Fee: $150, for the initial Intake session which is 60 minutes
$130, for sessions that are 45-50 minutes
$200 for 75-90 minute session
Payment is required at the time of service.
Payment method: Cash, major debt/credits, or check due at the time of service unless otherwised planned prior to meeting.
Cancelation Policy: If you miss your scheduled appointment without 72 hours notice you will be responsibile to pay for your missed appointment.
Insurance: . SHC, does not directly billing insurances, it is ultimately the client's responsibility for payment if insurance doesn't cover the bill.
Here are some questions to ask your insurance company to learn about your coverage:
- Do I have mental health benefits?
- What is my deductible and has it been met?
- How many sessions per calendar year does my plan cover?
- How much does my plan cover for an out-of-network provider?
- What is the coverage amount per therapy session?
- Is approval required from my primary care physician?
Should I use my health insurance to pay for therapy?
Q: Should I use my health insurance to pay for therapy?
A: There are pros and cons to using your health insurance benefits to pay for mental health care.
• If you have coverage to see the provider you choose, it will probably be cost effective to use your health insurance to pay for services.
• Whether you are self-employed or work for an employer, you effectively pay a lot of money to have health insurance and it may make sense to get the most out of your benefit package by using insurance for therapy.
• Providers on health insurance panels are generally well-established in the community and may have more experience than providers who do not accept health insurance.
• There are many circumstances in which you might want to keep the fact that you are in treatment, as well as any information about that treatment, completely private between you and your therapist.
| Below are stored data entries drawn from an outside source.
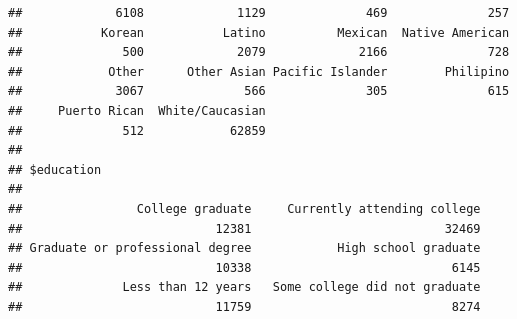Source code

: \documentclass[
  english,
  man]{apa6}
\begin{document}
\begin{verbatim}
##             6108             1129              469              257 
##           Korean           Latino          Mexican  Native American 
##              500             2079             2166              728 
##            Other      Other Asian Pacific Islander        Philipino 
##             3067              566              305              615 
##     Puerto Rican  White/Caucasian 
##              512            62859 
## 
## $education
## 
##                College graduate     Currently attending college 
##                           12381                           32469 
## Graduate or professional degree            High school graduate 
##                           10338                            6145 
##              Less than 12 years   Some college did not graduate 
##                           11759                            8274
\end{verbatim}
\end{document}
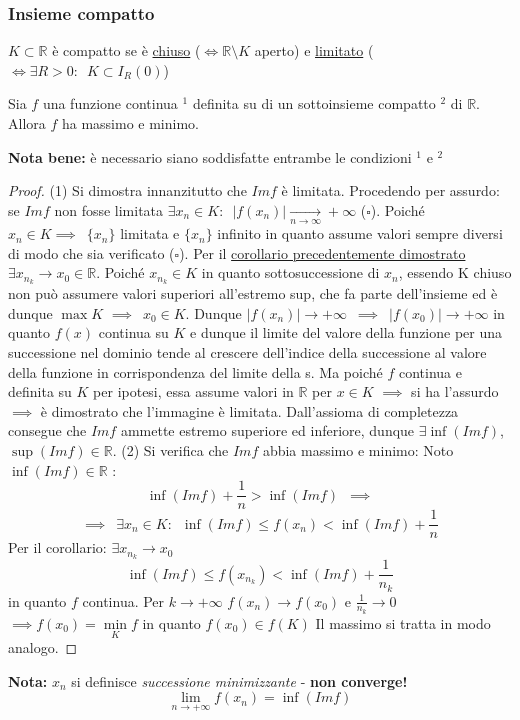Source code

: \documentclass[10pt, oneside]{book}
\theoremstyle{plain}
\begin{document}
\subsubsection{Insieme compatto}
\begin{defin}
$K \subset \mathbb{R}$ è compatto se è \underline{chiuso} ($\Leftrightarrow \mathbb{R} \setminus K$ aperto) e \underline{limitato} ($\Leftrightarrow \exists R > 0 : \enspace K \subset I_R(0)$)
\end{defin}
\hypertarget{weierstrass}{\begin{ther}
Sia $f$ una funzione continua $^1$ definita su di un sottoinsieme compatto $^2$ di $\mathbb{R}$. 
Allora $f$ ha massimo e minimo.
\end{ther}}
\textbf{Nota bene: } è necessario siano soddisfatte entrambe le condizioni $^1$ e $^2$
\begin{proof}
    (1) Si dimostra innanzitutto che $Im f$ è limitata. Procedendo per assurdo: se $Im f$ non fosse limitata $\exists x_n \in K : \enspace |f(x_n)| \xrightarrow[n \rightarrow \infty]{} + \infty$ ($\square$).
    Poiché $x_n \in K \implies \enspace \{x_n\}$ limitata e $\{x_n\}$ infinito in quanto assume valori sempre diversi di modo che sia verificato ($\square$). Per il \hyperlink{corollaier}{corollario precedentemente dimostrato} $\exists x_{n_k} \rightarrow x_0 \in \mathbb{R}$. \newline Poiché $x_{n_k} \in K$ in quanto sottosuccessione di $x_n$, essendo K chiuso non può assumere valori superiori all'estremo sup, che fa parte dell'insieme ed è dunque $\max K$ $\implies \enspace x_0 \in K$. 
    \newline Dunque $|f(x_n)| \longrightarrow + \infty \enspace \implies \enspace |f(x_0)| \longrightarrow + \infty$ in quanto $f(x)$ continua su $K$ e dunque il limite del valore della funzione per una successione nel dominio tende al crescere dell'indice della successione al valore della funzione in corrispondenza del limite della s. Ma poiché $f$ continua e definita su $K$ per ipotesi, essa assume valori in $\mathbb{R}$ per $x \in K$ $\implies$ si ha l'assurdo $\implies$ è dimostrato che l'immagine è limitata. \newline 
    Dall'assioma di completezza consegue che $Im f$ ammette estremo superiore ed inferiore, dunque $\exists \inf(Im f)$, $\sup(Im f) \in \mathbb{R}$. \newline
    (2) Si verifica che $Im f$ abbia massimo e minimo: \newline
    Noto $\inf(Im f) \in \mathbb{R}$ :
    \[\inf(Im f) + \frac{1}{n} > \inf(Im f) \enspace \implies\]
    \[\implies \enspace \exists x_n \in K : \enspace \inf(Im f) \leq f(x_n) < \inf(Im f) + \frac{1}{n}\]
    Per il corollario: $\exists x_{n_k} \rightarrow x_0$
    \[\inf(Im f) \leq f(x_{n_k}) < \inf(Im f) + \frac{1}{n_k}\]
    in quanto $f$ continua. Per $k \rightarrow + \infty$ $f(x_n) \rightarrow f(x_0)$ e $\frac{1}{n_k} \rightarrow 0$ $\implies f(x_0) = \min \limits_K f$ in quanto $f(x_0) \in f(K)$ \newline Il massimo si tratta in modo analogo.
\end{proof}
\textbf{Nota: } $x_n$ si definisce \textit{successione minimizzante} - \textbf{non converge!}
\[\lim \limits_{n \rightarrow + \infty} f(x_n)= \inf(Im f)\]
\end{document}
• In order to qualify for benefits you must surrender a level of confidentiality to the insurance company that would otherwise remain between you and your therapist.
• Insurance company employees may ask for personal information to determine whether or not they think treatment is warranted. These employees decide if you are eligible for treatment, rather than leaving that decision up to you and your clinician.
• In order for insurance to reimburse your treatment you will receive a mental health diagnosis that goes in your permanent medical record. This diagnosis constitutes a “pre-existing condition” that may be a disqualification from benefits in the future or may otherwise interfere with your coverage if you change plans. Once you have used health insurance for mental health care you will also have to disclose your treatment history if you apply for life insurance and in certain other circumstances.
• Insurance policies often limit the number of sessions you are allowed to attend each year. They may or may not authorize more sessions based on what they determine is a “medical necessity”. Your therapist will have little say in this decision and making your case may involve a lot of paperwork and footwork on your part.
• Employers often change insurance companies to save money. You may form a bond with your therapist only to find out that he or she is not a provider on your new plan.
• Insurance companies often limit sessions to 45 minutes.
• Some insurance companies offer different coverage depending on the severity of the diagnosis. This means that a more severe diagnosis authorizes the client to receive more sessions with a lower copay and higher rate of reimbursement for the clinician than a less severe diagnosis.
• Insurance rarely pays for marital or relationship therapy. Instead, one partner will be identified as the “identified patient” and will receive a mental health diagnosis. The insurance company will then authorize conjoint treatment for that person and his/her partner.